«L’inexplicable carnage», comme l’a titré le quotidien La libre Belgique, qui a secoué Liège hier après-midi, suscite émoi et incompréhension. Le denier bilan du carnage de Liège fait état de 125 blessés et cinq morts, dont un bébé de 17 mois transporté dans un état critique à l’hôpital et une femme retrouvée morte dans le domicile du tireur. La vieille dame de 75 ans, donnée pour décédée à l’hôpital, a survécu. L’origine marocaine du tireur gêne, principalement les Marocains de Belgique. La communauté belgo-marocaine vacille entre la tristesse profonde et la crainte d’être stigmatisée. Des artistes belgo-marocains ont partagé leur indignation avec Yabiladi.
«Cet acte ne concerne pas une communauté»
Pour Mohamed Ouechen, acteur, condamner un acte barbare qui touche des innocents va de soi. «Je trouve cela assez triste qu'en Belgique on se retrouve dans de telles situations, ça pousse à se poser beaucoup de question en tant que citoyen et celle qui revient le plus souvent c'est «qu'est ce qui a poussé ce jeune homme à lancer cette tuerie puis à se donner la mort ?»». Sans doute la folie. Et la folie n’est pas propre aux immigrés, c’est la thèse d’Ouechen. «Comme en 2009 ce Kim De Gelder qui fait irruption dans une crèche et poignarde à mort deux enfants […] et une puéricultrice.[…] En blessant 10 autres enfants. Jusqu'à aujourd'hui son procès n'a pas encore eu lieu.» rappelle-t-il.
«Cet acte ne concerne pas une communauté, poursuit Mohamed Ouechen. Si c'était un chinois qui avait fait ça, est ce qu’on aurait supposé que c’est la Chine qui attaque? Que c'est les bouddhistes qui on pété un câble ? On aurait dit au belgo-chinois «il y a un des vôtres qui a foiré, qu'est ce qui vous arrive ?».» ironise-t-il.
«le 11 septembre 2001, pour moi, est un jour sans fin…»
La colère d’Ismaël Saïdi, policier qui a interrompu sa carrière pour devenir scénariste et réalisateur, n’a d’égal que son deuil. «Je condamne l’acte barbare et odieux commis à Liège hier matin. Je le condamne d’autant plus que je suis père et que je partage la douleur de tous ceux qui ont perdu en enfant, un frère, une sœur, un être cher.» témoigne-t-il. Il condamne, mais refuse d’entrer dans le jeu de «qui est le plus tueur». «Tout en condamnant cet acte, je me refuse de chercher sur internet ou dans la presse des actes similaires commis par des «autochtones» comme le font beaucoup de mes compatriotes aujourd’hui de peur d’être «confondus» avec ce fou furieux. Je n’ai pas à prouver que la «folie» n’a pas de race ou de religion.», insiste Saïdi qui tient à mettre des distances entre lui et Nordine Amrani, le tireur de Liège. «Je ne demande pardon à personne, car je n’ai rien fait. Je ne suis coupable de rien et ma différence n’est pas semblable à celle des autres et sûrement pas à celle d’un fou furieux, meurtrier.».

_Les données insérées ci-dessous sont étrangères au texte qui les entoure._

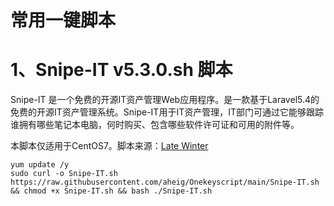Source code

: # 常用一键脚本

# 1、Snipe-IT  v5.3.0.sh 脚本
  Snipe-IT 是一个免费的开源IT资产管理Web应用程序。是一款基于Laravel5.4的免费的开源IT资产管理系统。Snipe-IT用于IT资产管理，IT部门可通过它能够跟踪谁拥有哪些笔记本电脑，何时购买、包含哪些软件许可证和可用的附件等。
  
  本脚本仅适用于CentOS7。脚本来源：[Late Winter](https://www.itca.cc/%E7%BD%91%E7%AB%99%E7%A8%8B%E5%BA%8F/89.html)
  
```
yum update /y
sudo curl -o Snipe-IT.sh https://raw.githubusercontent.com/aheig/Onekeyscript/main/Snipe-IT.sh && chmod +x Snipe-IT.sh && bash ./Snipe-IT.sh
```

# 
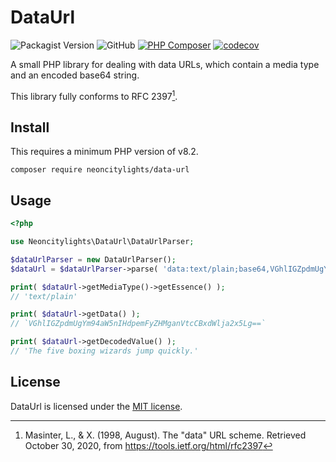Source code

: # DataUrl
![Packagist Version](https://img.shields.io/packagist/v/neoncitylights/data-url)
![GitHub](https://img.shields.io/github/license/neoncitylights/php-data-url)
[![PHP Composer](https://github.com/neoncitylights/php-data-url/actions/workflows/php.yml/badge.svg)](https://github.com/neoncitylights/php-data-url/actions/workflows/php.yml)
[![codecov](https://codecov.io/gh/neoncitylights/php-data-url/branch/main/graph/badge.svg?token=IdWjeqFQcS)](https://codecov.io/gh/neoncitylights/php-data-url)

A small PHP library for dealing with data URLs, which contain a media type and an encoded base64 string.

This library fully conforms to RFC 2397[^rfc-2397].

## Install
This requires a minimum PHP version of v8.2.

```
composer require neoncitylights/data-url
```

## Usage
```php
<?php

use Neoncitylights\DataUrl\DataUrlParser;

$dataUrlParser = new DataUrlParser();
$dataUrl = $dataUrlParser->parse( 'data:text/plain;base64,VGhlIGZpdmUgYm94aW5nIHdpemFyZHMganVtcCBxdWlja2x5Lg==' );

print( $dataUrl->getMediaType()->getEssence() );
// 'text/plain'

print( $dataUrl->getData() );
// `VGhlIGZpdmUgYm94aW5nIHdpemFyZHMganVtcCBxdWlja2x5Lg==`

print( $dataUrl->getDecodedValue() );
// 'The five boxing wizards jump quickly.'
```

## License
DataUrl is licensed under the [MIT license](/LICENSE).

[^rfc-2397]: Masinter, L., &amp; X. (1998, August). The "data" URL scheme. Retrieved October 30, 2020, from <https://tools.ietf.org/html/rfc2397>
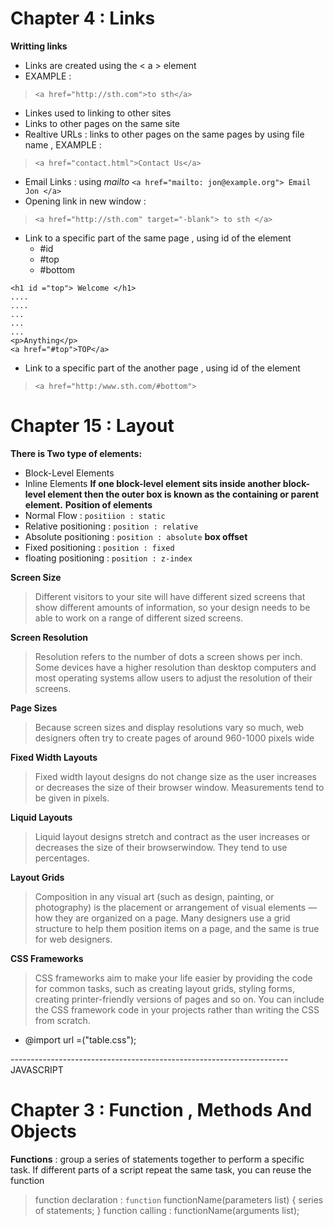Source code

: # Chapter 4 : Links 

**Writting links**
- Links are created using the < a > element
- EXAMPLE :
> `<a href="http://sth.com">to sth</a>`
- Linkes used to linking to other sites
- Links to other pages on the same site
- Realtive URLs : links to other pages on the same pages by using file name , EXAMPLE :
> `<a href="contact.html">Contact Us</a>`
- Email Links : using *mailto* `<a href="mailto: jon@example.org"> Email Jon </a>`
- Opening link in new window :
> `<a href="http://sth.com" target="-blank"> to sth </a>`
- Link to a specific part of the same page , using id of the element 
  - #id
  - #top
  - #bottom
```
<h1 id ="top"> Welcome </h1>
....
....
...
...
...
<p>Anything</p>
<a href="#top">TOP</a>
```
- Link to a specific part of the another page , using id of the element
> `<a href="http:/www.sth.com/#bottom">` 

# Chapter 15 : Layout
**There is Two type of elements:**
- Block-Level Elements
- Inline Elements
**If one block-level element sits inside another block-level element then the outer box is known as the containing or parent element.**
**Position of elements**
- Normal Flow : `positiion : static`
- Relative positioning : `position : relative`
- Absolute positioning : `position : absolute`
**box offset**
- Fixed positioning : `position : fixed`
- floating positioning : `position : z-index`

**Screen Size**
> Different visitors to your site will have different sized screens that show different amounts of information, so your design needs to be able to work on a range of different sized screens.

**Screen Resolution**
> Resolution refers to the number of dots a screen shows per inch. Some devices have a higher resolution than desktop computers and most operating systems allow users to adjust the resolution of their screens.

**Page Sizes**
> Because screen sizes and display resolutions vary so much, web designers often try to create pages of around 960-1000 pixels wide 

**Fixed Width Layouts**
> Fixed width layout designs do not change size as the user increases or decreases the size of their browser window. Measurements tend to be given in pixels.

**Liquid Layouts**
> Liquid layout designs stretch and contract as the user increases or decreases the size of their browserwindow. They tend to use percentages.

**Layout Grids**
> Composition in any visual art (such as design, painting, or photography) is the placement or arrangement of visual elements — how they are organized on a page. Many designers use a grid structure to help them position items on a page, and the same is true for web designers.

**CSS Frameworks**
> CSS frameworks aim to make your life easier by providing the code for common tasks, such as creating layout grids, styling forms, creating printer-friendly versions of pages and so on. You can include the CSS framework code in your projects rather than writing the CSS from scratch.

- @import url =("table.css");

--------------------------------------------------------------------- JAVASCRIPT
# Chapter 3 : Function , Methods And Objects

**Functions** : group a series of statements together to perform a specific task. If different parts of a script repeat the same task, you can reuse the function

> function declaration : `function` functionName(parameters list) {
    series of statements;
}
> function calling : functionName(arguments list);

La suite de son témoignage est d’autant plus touchante que sa douleur est palpable. «En fait, aujourd’hui j’ai mal. Mal de voir la souffrance des autres, innocents et victimes d’un acte barbare et immonde. Mal d’être regardé comme lié à cet acte. Mal d’avoir à justifier jusqu’à ma raison d’être. Mal d’être un Européen de seconde zone dès qu’un acte grave est commis par quelqu’un, quelque part sous prétexte qu’il a la même origine. Mal que le 11 septembre 2001, pour moi, soit un jour sans fin…», s’écrie le réalisateur.
«Il (Nordine Amrani) a réveillé le raciste qui sommeille en chacun»
Rival, chanteur de rap engagé, est surpris par les commentaires de ses compatriotes qu’il a pu lire sur le web. «A ce moment précis, je lis des commentaires sur facebook de gens qui ont été touchés. La première réaction de ces gens là, c’est la haine, l’envie de vengeance… que je comprends quelque part.», avoue-t-il. « Mais ça me désole de les voir s’écrier «oulaaaa c’est un marocain», et ça c’est dangereux. Ce mec là (Nordine Amrani) a tué et blessé des gens, mais il a aussi réveillé le raciste qui sommeille en chacun. Ôter la vie, c’est inadmissible, mais réveiller la haine et le racisme, c’est très dangereux.», explique Rival, très atteint par le carnage qui a secoué Liège hier après-midi. Mais il est une chose qu’il ne comprend pas : «Pourquoi accuser une communauté à cause d’un acte isolé ? On est assez stigmatisés comme ça. Je suis vraiment triste de ce qui s’est passé.».